Stored data entries
----------------
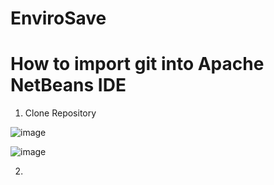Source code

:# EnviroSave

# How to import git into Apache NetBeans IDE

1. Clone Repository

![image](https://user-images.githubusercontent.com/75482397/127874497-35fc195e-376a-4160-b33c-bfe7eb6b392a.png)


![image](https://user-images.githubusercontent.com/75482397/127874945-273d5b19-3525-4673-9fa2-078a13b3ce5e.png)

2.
----------------
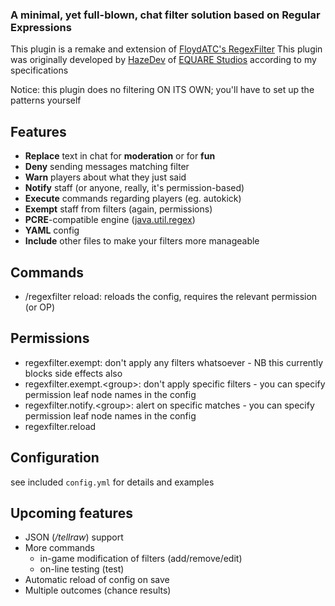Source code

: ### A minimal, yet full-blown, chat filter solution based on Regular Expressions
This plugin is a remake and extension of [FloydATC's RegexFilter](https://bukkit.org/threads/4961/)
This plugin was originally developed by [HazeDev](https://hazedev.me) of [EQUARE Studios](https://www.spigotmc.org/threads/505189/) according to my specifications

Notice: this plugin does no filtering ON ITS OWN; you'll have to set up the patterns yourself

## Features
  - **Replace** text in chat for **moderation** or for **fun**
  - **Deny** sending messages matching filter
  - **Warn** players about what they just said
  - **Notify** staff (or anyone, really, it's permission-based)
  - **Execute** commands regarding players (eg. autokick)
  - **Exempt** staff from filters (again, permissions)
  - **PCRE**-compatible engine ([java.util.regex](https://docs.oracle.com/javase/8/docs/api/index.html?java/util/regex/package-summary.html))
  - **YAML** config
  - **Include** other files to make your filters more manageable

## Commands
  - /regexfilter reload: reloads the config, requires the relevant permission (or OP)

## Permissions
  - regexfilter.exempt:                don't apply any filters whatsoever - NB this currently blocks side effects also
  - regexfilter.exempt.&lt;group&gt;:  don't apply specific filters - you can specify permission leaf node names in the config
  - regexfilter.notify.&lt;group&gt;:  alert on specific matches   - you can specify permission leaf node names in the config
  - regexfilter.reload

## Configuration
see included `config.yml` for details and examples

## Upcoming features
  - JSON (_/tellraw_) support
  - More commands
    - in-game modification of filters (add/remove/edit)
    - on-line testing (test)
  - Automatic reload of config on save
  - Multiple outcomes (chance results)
----------------
Write down exactly the span of lines above from the one containing "## Features" to the one containing "- Multiple outcomes (chance results)", both ends included.

== Answer for the task ==
## Features
  - **Replace** text in chat for **moderation** or for **fun**
  - **Deny** sending messages matching filter
  - **Warn** players about what they just said
  - **Notify** staff (or anyone, really, it's permission-based)
  - **Execute** commands regarding players (eg. autokick)
  - **Exempt** staff from filters (again, permissions)
  - **PCRE**-compatible engine ([java.util.regex](https://docs.oracle.com/javase/8/docs/api/index.html?java/util/regex/package-summary.html))
  - **YAML** config
  - **Include** other files to make your filters more manageable

## Commands
  - /regexfilter reload: reloads the config, requires the relevant permission (or OP)

## Permissions
  - regexfilter.exempt:                don't apply any filters whatsoever - NB this currently blocks side effects also
  - regexfilter.exempt.&lt;group&gt;:  don't apply specific filters - you can specify permission leaf node names in the config
  - regexfilter.notify.&lt;group&gt;:  alert on specific matches   - you can specify permission leaf node names in the config
  - regexfilter.reload

## Configuration
see included `config.yml` for details and examples

## Upcoming features
  - JSON (_/tellraw_) support
  - More commands
    - in-game modification of filters (add/remove/edit)
    - on-line testing (test)
  - Automatic reload of config on save
  - Multiple outcomes (chance results)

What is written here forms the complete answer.